Platelet Lysate Induces in Human Osteoblasts Resumption of Cell Proliferation and Activation of Pathways Relevant for Revascularization and Regeneration of Damaged Bone.

机构信息

Department of Experimental Medicine (DIMES), University of Genova, 16132 Genova, Italy.

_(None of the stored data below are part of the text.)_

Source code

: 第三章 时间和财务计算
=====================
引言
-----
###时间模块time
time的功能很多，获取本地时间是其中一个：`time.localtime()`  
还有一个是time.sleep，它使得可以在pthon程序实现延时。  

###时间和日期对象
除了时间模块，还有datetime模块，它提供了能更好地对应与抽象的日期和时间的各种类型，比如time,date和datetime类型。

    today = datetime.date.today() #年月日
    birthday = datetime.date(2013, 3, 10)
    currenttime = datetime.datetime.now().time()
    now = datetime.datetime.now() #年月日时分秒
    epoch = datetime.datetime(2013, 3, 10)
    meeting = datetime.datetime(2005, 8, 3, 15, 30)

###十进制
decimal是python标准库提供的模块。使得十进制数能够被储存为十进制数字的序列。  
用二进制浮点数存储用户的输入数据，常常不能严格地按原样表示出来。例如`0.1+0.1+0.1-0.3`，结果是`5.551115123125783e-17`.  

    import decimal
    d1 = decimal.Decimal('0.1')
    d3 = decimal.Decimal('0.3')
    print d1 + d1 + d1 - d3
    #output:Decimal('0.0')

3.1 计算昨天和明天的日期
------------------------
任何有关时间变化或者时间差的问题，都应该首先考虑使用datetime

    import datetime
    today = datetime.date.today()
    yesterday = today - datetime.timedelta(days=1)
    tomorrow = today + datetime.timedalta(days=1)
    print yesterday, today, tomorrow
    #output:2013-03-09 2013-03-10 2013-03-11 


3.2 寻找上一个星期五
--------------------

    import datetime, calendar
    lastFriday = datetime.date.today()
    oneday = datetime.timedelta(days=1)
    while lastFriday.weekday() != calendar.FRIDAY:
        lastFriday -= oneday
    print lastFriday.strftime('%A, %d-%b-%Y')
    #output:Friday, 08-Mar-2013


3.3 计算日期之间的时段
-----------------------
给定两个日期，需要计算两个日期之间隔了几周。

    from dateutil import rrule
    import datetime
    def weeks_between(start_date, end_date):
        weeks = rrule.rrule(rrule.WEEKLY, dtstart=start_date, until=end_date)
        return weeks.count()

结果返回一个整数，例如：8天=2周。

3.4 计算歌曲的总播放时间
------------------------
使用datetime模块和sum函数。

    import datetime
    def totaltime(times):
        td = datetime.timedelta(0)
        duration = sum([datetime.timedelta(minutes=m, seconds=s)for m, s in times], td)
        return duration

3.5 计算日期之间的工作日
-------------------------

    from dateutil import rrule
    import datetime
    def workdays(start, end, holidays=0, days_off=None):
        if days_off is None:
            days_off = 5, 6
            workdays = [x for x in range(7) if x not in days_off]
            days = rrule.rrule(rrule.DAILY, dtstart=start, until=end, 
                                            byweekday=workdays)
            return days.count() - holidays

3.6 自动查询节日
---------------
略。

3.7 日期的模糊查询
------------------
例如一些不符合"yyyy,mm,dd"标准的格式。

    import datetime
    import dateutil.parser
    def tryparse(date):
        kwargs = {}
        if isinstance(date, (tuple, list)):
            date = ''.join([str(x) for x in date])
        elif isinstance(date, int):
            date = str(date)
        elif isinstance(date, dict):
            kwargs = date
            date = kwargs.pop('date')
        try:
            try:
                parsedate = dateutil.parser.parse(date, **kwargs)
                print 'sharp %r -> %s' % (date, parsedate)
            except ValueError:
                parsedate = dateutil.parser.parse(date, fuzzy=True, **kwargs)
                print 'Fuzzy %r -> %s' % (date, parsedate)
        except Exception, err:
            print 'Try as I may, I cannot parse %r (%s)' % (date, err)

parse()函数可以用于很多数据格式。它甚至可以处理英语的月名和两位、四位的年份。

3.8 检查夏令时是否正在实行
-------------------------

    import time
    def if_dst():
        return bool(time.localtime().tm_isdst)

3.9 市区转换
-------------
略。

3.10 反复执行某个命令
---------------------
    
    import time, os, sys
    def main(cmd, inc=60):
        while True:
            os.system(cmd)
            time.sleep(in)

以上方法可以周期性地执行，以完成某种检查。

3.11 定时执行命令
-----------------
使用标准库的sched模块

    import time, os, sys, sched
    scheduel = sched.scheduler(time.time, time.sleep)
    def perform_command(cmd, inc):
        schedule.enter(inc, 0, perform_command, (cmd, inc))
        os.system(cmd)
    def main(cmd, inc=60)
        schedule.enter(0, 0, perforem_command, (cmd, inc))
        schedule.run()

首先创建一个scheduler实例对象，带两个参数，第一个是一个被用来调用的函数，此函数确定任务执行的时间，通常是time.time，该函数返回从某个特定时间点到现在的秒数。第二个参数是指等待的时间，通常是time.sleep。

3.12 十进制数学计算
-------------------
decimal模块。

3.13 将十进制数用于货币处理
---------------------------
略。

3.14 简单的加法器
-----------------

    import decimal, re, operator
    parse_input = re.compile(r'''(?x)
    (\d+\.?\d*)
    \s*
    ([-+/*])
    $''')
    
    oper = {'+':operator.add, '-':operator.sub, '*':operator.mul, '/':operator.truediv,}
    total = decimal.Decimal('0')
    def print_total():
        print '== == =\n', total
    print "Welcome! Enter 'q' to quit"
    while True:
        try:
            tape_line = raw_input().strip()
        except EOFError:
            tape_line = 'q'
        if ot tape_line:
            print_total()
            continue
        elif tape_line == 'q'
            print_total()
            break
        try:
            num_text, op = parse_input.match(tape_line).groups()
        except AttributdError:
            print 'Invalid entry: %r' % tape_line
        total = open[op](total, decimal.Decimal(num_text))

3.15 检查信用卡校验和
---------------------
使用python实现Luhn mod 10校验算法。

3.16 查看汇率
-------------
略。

Department of Internal Medicine (DIMI), University of Genova, 16132 Genova, Italy.

出版信息

Int J Mol Sci. 2020 Jul 20;21(14):5123. doi: 10.3390/ijms21145123.

DOI:10.3390/ijms21145123
PMID:32698534
原文链接:https://pmc.ncbi.nlm.nih.gov/articles/PMC7403959/
Abstract

To understand the regenerative effect of platelet-released molecules in bone repair one should investigate the cascade of events involving the resident osteoblast population during the reconstructive process. Here the in vitro response of human osteoblasts to a platelet lysate (PL) stimulus is reported. Quiescent or very slow dividing osteoblasts showed a burst of proliferation after PL stimulation and returned to a none or very slow dividing condition when the PL was removed. PL stimulated osteoblasts maintained a differentiation capability in vitro and in vivo when tested in absence of PL. Since angiogenesis plays a crucial role in the bone healing process, we investigated in PL stimulated osteoblasts the activation of hypoxia-inducible factor 1-alpha (HIF-1α) and signal transducer and activator of transcription 3 (STAT3) pathways, involved in both angiogenesis and bone regeneration. We observed phosphorylation of STAT3 and a strong induction, nuclear translocation and DNA binding of HIF-1α. In agreement with the induction of HIF-1α an enhanced secretion of vascular endothelial growth factor (VEGF) occurred. The double effect of the PL on quiescent osteoblasts, i.e., resumption of proliferation and activation of pathways promoting both angiogenesis and bone formation, provides a rationale to the application of PL as therapeutic agent in post-traumatic bone repair.

摘要

为了理解血小板释放分子在骨修复中的再生作用,人们应该研究在重建过程中涉及常驻成骨细胞群体的一系列事件。本文报道了人成骨细胞对血小板裂解液(PL)刺激的体外反应。静止或分裂缓慢的成骨细胞在 PL 刺激后会爆发性增殖,当 PL 被去除时,又恢复到非分裂或非常缓慢分裂的状态。在没有 PL 的情况下进行测试时,PL 刺激的成骨细胞在体外和体内均保持分化能力。由于血管生成在骨愈合过程中起着至关重要的作用,我们研究了 PL 刺激的成骨细胞中缺氧诱导因子 1-α(HIF-1α)和信号转导和转录激活因子 3(STAT3)途径的激活,这些途径涉及血管生成和骨再生。我们观察到 STAT3 的磷酸化以及 HIF-1α 的强烈诱导、核易位和 DNA 结合。与 HIF-1α 的诱导一致,血管内皮生长因子(VEGF)的分泌增加。PL 对静止成骨细胞的双重作用,即恢复增殖和激活促进血管生成和骨形成的途径,为 PL 作为创伤后骨修复治疗剂的应用提供了依据。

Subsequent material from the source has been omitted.